## To do
Lines in the listing below that contain the string "Dependency" are to be found and copied.
+ + + + + + +
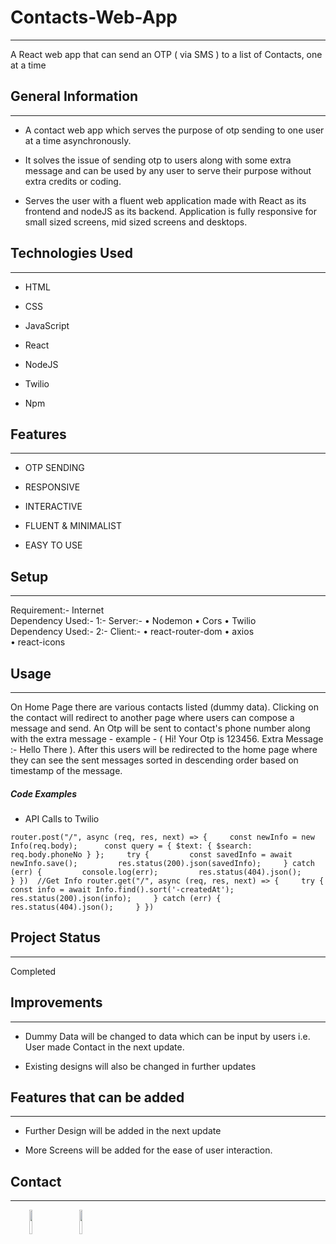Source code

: <h1>Contacts-Web-App</h1>
<hr><p>A React web app that can send an OTP ( via SMS ) to a list of Contacts, one at a time</p><h2>General Information</h2>
<hr><ul>
<li>A contact web app which serves the purpose of otp sending to one user at a time asynchronously.</li>
</ul><ul>
<li>It solves the issue of sending otp to users along with some extra message and can be used by any user to serve their purpose without extra credits or coding.</li>
</ul><ul>
<li>Serves the user with a fluent web application made with React as its frontend and nodeJS as its backend.
Application is fully responsive for small sized screens, mid sized screens and desktops.</li>
</ul><h2>Technologies Used</h2>
<hr><ul>
<li>HTML</li>
</ul><ul>
<li>CSS</li>
</ul><ul>
<li>JavaScript</li>
</ul><ul>
<li>React</li>
</ul><ul>
<li>NodeJS</li>
</ul><ul>
<li>Twilio</li>
</ul><ul>
<li>Npm</li>
</ul><h2>Features</h2>
<hr><ul>
<li>OTP SENDING</li>
</ul><ul>
<li>RESPONSIVE</li>
</ul><ul>
<li>INTERACTIVE</li>
</ul><ul>
<li>FLUENT &amp; MINIMALIST</li>
</ul><ul>
<li>EASY TO USE</li>
</ul><h2>Setup</h2>
<hr><p>Requirement:- Internet<br>
Dependency Used:- 1:- Server:- • Nodemon
• Cors
• Twilio<br>
Dependency Used:- 2:- Client:- • react-router-dom
• axios<br>
• react-icons</p><h2>Usage</h2>
<hr><p>On Home Page there are various contacts listed (dummy data). Clicking on the contact will redirect to another page where users can compose a message and send. An Otp will be sent to contact's phone number along with the extra message - example - ( Hi! Your Otp is 123456. Extra Message :- Hello There ). After this users will be redirected to the home page where they can see the sent messages sorted in descending order based on timestamp of the message.</p><h5>Code Examples</h5><ul>
<li>API Calls to Twilio</li>
</ul><p><code>router.post("/", async (req, res, next) =&gt; {     const newInfo = new Info(req.body);      const query = { $text: { $search: req.body.phoneNo } };     try {         const savedInfo = await newInfo.save();         res.status(200).json(savedInfo);     } catch (err) {         console.log(err);         res.status(404).json();     } })  //Get Info router.get("/", async (req, res, next) =&gt; {     try {         const info = await Info.find().sort('-createdAt');         res.status(200).json(info);     } catch (err) {         res.status(404).json();     } })</code></p><h2>Project Status</h2>
<hr><p>Completed</p><h2>Improvements</h2>
<hr><ul>
<li>Dummy Data will be changed to data which can be input by users i.e. User made Contact in the next update.</li>
</ul><ul>
<li>Existing designs will also be changed in further updates</li>
</ul><h2>Features that can be added</h2>
<hr><ul>
<li>Further Design will be added in the next update</li>
</ul><ul>
<li>More Screens will be added for the ease of user interaction.</li>
</ul><h2>Contact</h2>
<hr><p><span style="margin-right: 30px;"></span><a href="https://www.linkedin.com/in/saurav-srivastava-4b71b5188/"><img target="_blank" src="https://cdn.jsdelivr.net/gh/devicons/devicon/icons/linkedin/linkedin-original.svg" style="width: 10%;"></a><span style="margin-right: 30px;"></span><a href="https://github.com/Sauravionic"><img target="_blank" src="https://cdn.jsdelivr.net/gh/devicons/devicon/icons/github/github-original.svg" style="width: 10%;"></a></p>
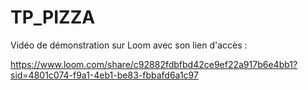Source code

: # TP_PIZZA

Vidéo de démonstration sur Loom avec son lien d'accès :

https://www.loom.com/share/c92882fdbfbd42ce9ef22a917b6e4bb1?sid=4801c074-f9a1-4eb1-be83-fbbafd6a1c97
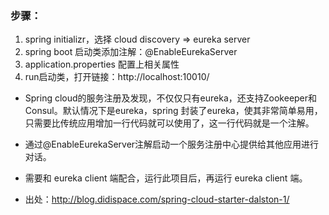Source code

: ### 步骤：
1. spring initializr，选择 cloud discovery => eureka server
1. spring boot 启动类添加注解：@EnableEurekaServer
1. application.properties 配置上相关属性
1. run启动类，打开链接：http://localhost:10010/

* Spring cloud的服务注册及发现，不仅仅只有eureka，还支持Zookeeper和Consul。默认情况下是eureka，spring 封装了eureka，使其非常简单易用，只需要比传统应用增加一行代码就可以使用了，这一行代码就是一个注解。

* 通过@EnableEurekaServer注解启动一个服务注册中心提供给其他应用进行对话。

* 需要和 eureka client 端配合，运行此项目后，再运行 eureka client 端。  

* 出处：http://blog.didispace.com/spring-cloud-starter-dalston-1/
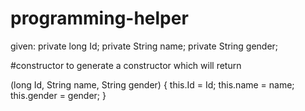 # programming-helper

given:
private long Id;
private String name;
private String gender;

#constructor
to generate a constructor which will return 

(long Id, String name, String gender) {
	this.Id = Id;
	this.name = name;
	this.gender = gender;
	}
+ + + + + + +
## Exercise result
Dependency Used:- 1:- Server:- • Nodemon
Dependency Used:- 2:- Client:- • react-router-dom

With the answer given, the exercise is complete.